**INSTRUCTIONS TO FOLLOW:** Report each line from the records where the string "challenge" turns up.

**DATA FOR THIS EXERCISE:**
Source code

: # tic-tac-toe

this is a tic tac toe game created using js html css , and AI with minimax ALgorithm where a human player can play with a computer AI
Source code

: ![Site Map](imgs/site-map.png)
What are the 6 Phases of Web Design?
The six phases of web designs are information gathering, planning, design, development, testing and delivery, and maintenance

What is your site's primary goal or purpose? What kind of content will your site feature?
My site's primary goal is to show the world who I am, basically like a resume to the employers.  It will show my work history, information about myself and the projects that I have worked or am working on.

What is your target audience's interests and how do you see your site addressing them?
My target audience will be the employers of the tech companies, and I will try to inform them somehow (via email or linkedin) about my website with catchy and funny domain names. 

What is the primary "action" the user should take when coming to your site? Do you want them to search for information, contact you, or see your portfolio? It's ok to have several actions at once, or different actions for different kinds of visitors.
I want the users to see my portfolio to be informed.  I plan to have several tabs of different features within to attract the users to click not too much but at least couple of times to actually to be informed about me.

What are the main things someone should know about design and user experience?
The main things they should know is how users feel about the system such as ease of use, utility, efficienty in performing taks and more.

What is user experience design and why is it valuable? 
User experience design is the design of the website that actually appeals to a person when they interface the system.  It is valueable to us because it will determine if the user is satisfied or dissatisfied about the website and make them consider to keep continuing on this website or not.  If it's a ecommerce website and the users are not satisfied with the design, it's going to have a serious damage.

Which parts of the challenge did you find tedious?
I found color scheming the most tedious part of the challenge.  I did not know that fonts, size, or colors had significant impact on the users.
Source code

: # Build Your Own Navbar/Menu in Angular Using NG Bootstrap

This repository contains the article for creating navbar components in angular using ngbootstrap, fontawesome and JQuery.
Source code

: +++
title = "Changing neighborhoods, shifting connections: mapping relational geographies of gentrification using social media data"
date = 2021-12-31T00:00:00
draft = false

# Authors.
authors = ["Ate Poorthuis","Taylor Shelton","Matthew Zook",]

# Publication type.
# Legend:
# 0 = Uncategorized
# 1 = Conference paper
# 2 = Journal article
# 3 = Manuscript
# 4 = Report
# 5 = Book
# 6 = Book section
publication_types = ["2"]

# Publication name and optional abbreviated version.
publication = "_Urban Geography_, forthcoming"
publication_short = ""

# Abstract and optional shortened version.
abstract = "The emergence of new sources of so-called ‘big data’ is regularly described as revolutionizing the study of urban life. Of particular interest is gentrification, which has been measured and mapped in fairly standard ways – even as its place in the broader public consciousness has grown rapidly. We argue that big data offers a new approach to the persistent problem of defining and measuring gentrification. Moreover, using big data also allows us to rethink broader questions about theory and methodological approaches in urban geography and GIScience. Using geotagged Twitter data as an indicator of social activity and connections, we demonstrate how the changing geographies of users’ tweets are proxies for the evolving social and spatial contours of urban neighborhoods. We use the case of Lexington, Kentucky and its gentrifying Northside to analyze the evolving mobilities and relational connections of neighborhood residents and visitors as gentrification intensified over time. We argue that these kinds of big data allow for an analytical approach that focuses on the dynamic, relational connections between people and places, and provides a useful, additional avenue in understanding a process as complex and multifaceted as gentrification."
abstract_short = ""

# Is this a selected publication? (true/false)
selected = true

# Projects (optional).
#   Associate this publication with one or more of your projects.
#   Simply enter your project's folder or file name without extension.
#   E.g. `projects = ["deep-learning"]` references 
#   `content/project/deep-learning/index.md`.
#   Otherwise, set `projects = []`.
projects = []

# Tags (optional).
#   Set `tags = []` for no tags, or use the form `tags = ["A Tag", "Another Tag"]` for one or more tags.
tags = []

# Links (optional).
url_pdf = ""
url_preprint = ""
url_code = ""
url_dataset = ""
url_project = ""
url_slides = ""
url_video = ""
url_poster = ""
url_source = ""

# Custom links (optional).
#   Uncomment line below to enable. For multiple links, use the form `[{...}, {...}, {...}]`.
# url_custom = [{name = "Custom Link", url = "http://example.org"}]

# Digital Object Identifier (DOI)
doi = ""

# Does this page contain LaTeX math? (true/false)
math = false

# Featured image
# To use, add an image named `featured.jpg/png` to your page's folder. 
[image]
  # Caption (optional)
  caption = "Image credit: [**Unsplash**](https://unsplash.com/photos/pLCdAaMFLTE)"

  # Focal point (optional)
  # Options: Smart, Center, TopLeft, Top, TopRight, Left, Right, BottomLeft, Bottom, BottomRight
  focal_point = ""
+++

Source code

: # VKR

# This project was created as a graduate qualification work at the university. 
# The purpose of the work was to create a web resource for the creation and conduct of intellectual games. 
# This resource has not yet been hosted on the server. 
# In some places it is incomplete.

**EXERCISE RESPONSE:**
Which parts of the challenge did you find tedious?
I found color scheming the most tedious part of the challenge.  I did not know that fonts, size, or colors had significant impact on the users.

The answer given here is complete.